En el libro se abordan algunas de las dudas que han asaltado a cualquiera que haya vivido de cerca situaciones como las que se relatan. Dudas y también certezas como la de que los pacientes siempre acaban sabiendo la verdad, incluso aquellos que fingen no saber qué está pasando. Los médicos no son ajenos al dolor. “A veces tengo ataques de sensibilidad. Cuando me ocurre, puedo pasarme horas con lágrimas en los ojos”, confiesa una doctora. Sea una frase real o inventada, es verosímil. Son profesionales que no pueden evitar la muerte, pero sí el dolor. Y al final, como se recuerda en uno de sus capítulos, todo lo que se merece ser llamado vida es el conjunto de cosas que hacemos antes de fallecer. Eso sirve para un hospital o para un jardín de infancia. 

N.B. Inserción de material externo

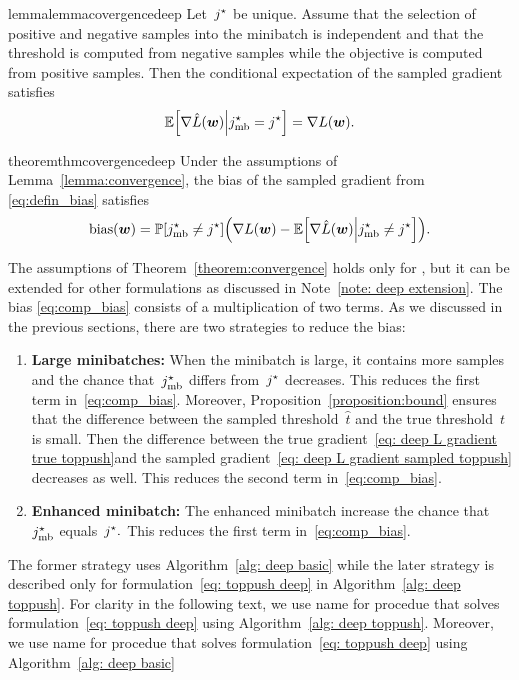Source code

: \begin{restatable}{lemma}{lemmacovergencedeep}\label{lemma:convergence}
  Let~$j^{\star}$ be unique. Assume that the selection of positive and negative samples into the minibatch is independent and that the threshold is computed from negative samples while the objective is computed from positive samples. Then the conditional expectation of the sampled gradient satisfies
  \begin{equation*}
    \EE\Brac[s]{\nabla \hat{L}(\bm{w}) \middle\vert\indmaxmb=\indmax} =  \nabla L(\bm{w}).
  \end{equation*}
\end{restatable}

\begin{restatable}{theorem}{thmcovergencedeep}\label{theorem:convergence}
  Under the assumptions of Lemma~\ref{lemma:convergence}, the bias of the sampled gradient from \eqref{eq:defin_bias} satisfies
  \begin{equation}\label{eq:comp_bias}
    \bias(\bm{w}) = \PP\Brac[s]{\indmaxmb\neq \indmax} \Brac{\nabla L(\bm{w}) - \EE\Brac[s]{\nabla \hat{L}(\bm{w}) \middle\vert \indmaxmb\neq \indmax}}.
  \end{equation}
\end{restatable}

The assumptions of Theorem~\ref{theorem:convergence} holds only for \TopPush, but it can be extended for other formulations as discussed in Note~\ref{note: deep extension}. The bias \eqref{eq:comp_bias} consists of a multiplication of two terms. As we discussed in the previous sections, there are two strategies to reduce the bias:
\begin{enumerate}
  \item \textbf{Large minibatches:} When the minibatch is large, it contains more samples and the chance that~$j^{\star}_{\text{mb}}$ differs from~$j^{\star}$ decreases. This reduces the first term in~\eqref{eq:comp_bias}. Moreover, Proposition~\ref{proposition:bound} ensures that the difference between the sampled threshold~$\hat{t}$ and the true threshold~$t$ is small. Then the difference between the true gradient~\eqref{eq: deep L gradient true toppush}and the sampled gradient~\eqref{eq: deep L gradient sampled toppush} decreases as well. This reduces the second term in~\eqref{eq:comp_bias}.
  \item \textbf{Enhanced minibatch:} The enhanced minibatch increase the chance that~$j^{\star}_{\text{mb}}$ equals~$j^{\star}.$ This reduces the first term in~\eqref{eq:comp_bias}. 
\end{enumerate}
The former strategy uses Algorithm~\ref{alg: deep basic} while the later strategy is described only for formulation~\eqref{eq: toppush deep} in Algorithm~\ref{alg: deep toppush}. For clarity in the following text, we use name \DeepTopPush for procedue that solves formulation~\eqref{eq: toppush deep} using Algorithm~\ref{alg: deep toppush}. Moreover, we use name \TopPush for procedue that solves formulation~\eqref{eq: toppush deep} using Algorithm~\ref{alg: deep basic}

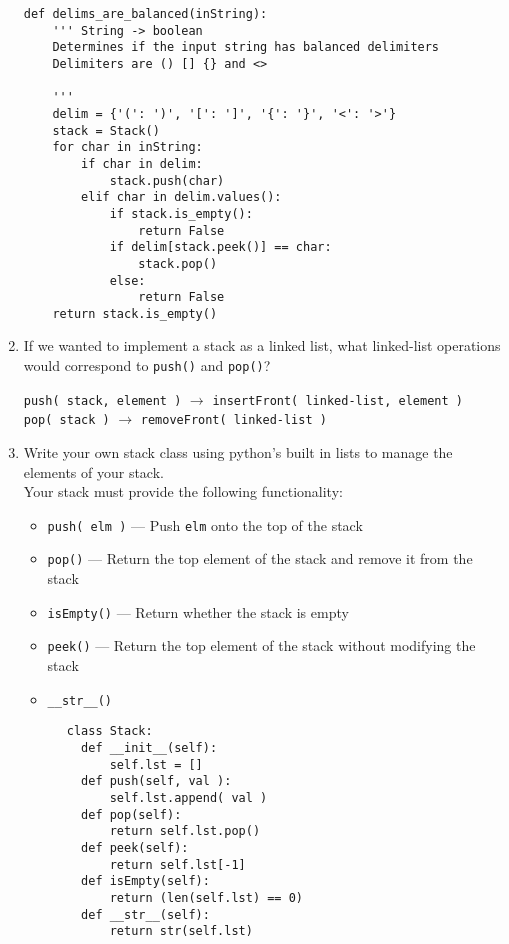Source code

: \documentclass[11pt]{article}
\newenvironment{answer}{\large\lstset{basicstyle=\large}\color{white}}{}
\newenvironment{answer}{\large\lstset{basicstyle=\large}\color{red}}{}
\begin{document}
\begin{enumerate}
    \begin{answer}
    \begin{lstlisting} 
def delims_are_balanced(inString):
    ''' String -> boolean
    Determines if the input string has balanced delimiters
    Delimiters are () [] {} and <>  
    
    '''
    delim = {'(': ')', '[': ']', '{': '}', '<': '>'}
    stack = Stack()
    for char in inString:
        if char in delim:
            stack.push(char)
        elif char in delim.values():
            if stack.is_empty():
                return False
            if delim[stack.peek()] == char:
                stack.pop()
            else:
                return False
    return stack.is_empty()
    \end{lstlisting}
    \end{answer}
\vspace{1.5in}

\item If we wanted to implement a stack as a linked list, what linked-list
	operations would correspond to \texttt{push()} and \texttt{pop()}?

	\begin{answer}
	\texttt{push( stack, element )} $\rightarrow$ \texttt{insertFront( linked-list, element )} \\
	\texttt{pop( stack )} $\rightarrow$ \texttt{removeFront( linked-list )}
	\end{answer}

	
\pagebreak
\item Write your own stack class using python's built in lists to manage the elements of your stack. \\
Your stack must provide the following functionality:
	  \begin{itemize}
	  \item []\texttt{push( elm )} --- Push \texttt{elm} onto the top of the stack
	  \item []\texttt{pop()} --- Return the top element of the stack and remove it from the stack
	  \item []\texttt{isEmpty()} --- Return whether the stack is empty
	  \item []\texttt{peek()} --- Return the top element of the stack without modifying the stack 
	  \item []\texttt{\_\_str\_\_()}
	  \end{itemize}
	  \begin{answer}
	  \begin{lstlisting}
	  class Stack:
		def __init__(self):
			self.lst = []
		def push(self, val ):
			self.lst.append( val )
		def pop(self):
			return self.lst.pop()
		def peek(self):
			return self.lst[-1]
		def isEmpty(self):
			return (len(self.lst) == 0)
		def __str__(self):
			return str(self.lst)
			  \end{lstlisting}
	  \end{answer}
	  \vspace{0.5in}


\end{enumerate}
\end{document}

La percepción de la muerte cambió hace tiempo porque los ancianos ya no acostumbraban a fallecer en casa como en tiempo de nuestros abuelos. Tampoco los jóvenes enfermos. Aunque eso era así hasta que llegó la pandemia. Y a las frías estadísticas le sumamos ahora historias de personas que han muerto en soledad. Las fotografías nos molestan, como molesta el camillero que no ha esperado a que el pasillo de la planta estuviese vacío para sacar el cadáver de la habitación. Pero tal vez si hubiésemos visto más imágenes tendríamos más conciencia de lo que es la vida y de cómo podríamos evitar tantas muertes. Tal vez.  

Berti ha conseguido que muchas de las frases que aparecen en la novela obliguen a una relectura y a parar aunque solo sea un instante. De todas, quédense con esta de una médica que responde al nombre de Anne-Laure Belmont: “Contrariamente a lo que suele creerse, no es la inminencia de la muerte lo que provoca el sufrimiento, sino que es el sufrimiento el que provoca el deseo o la necesidad de morir”.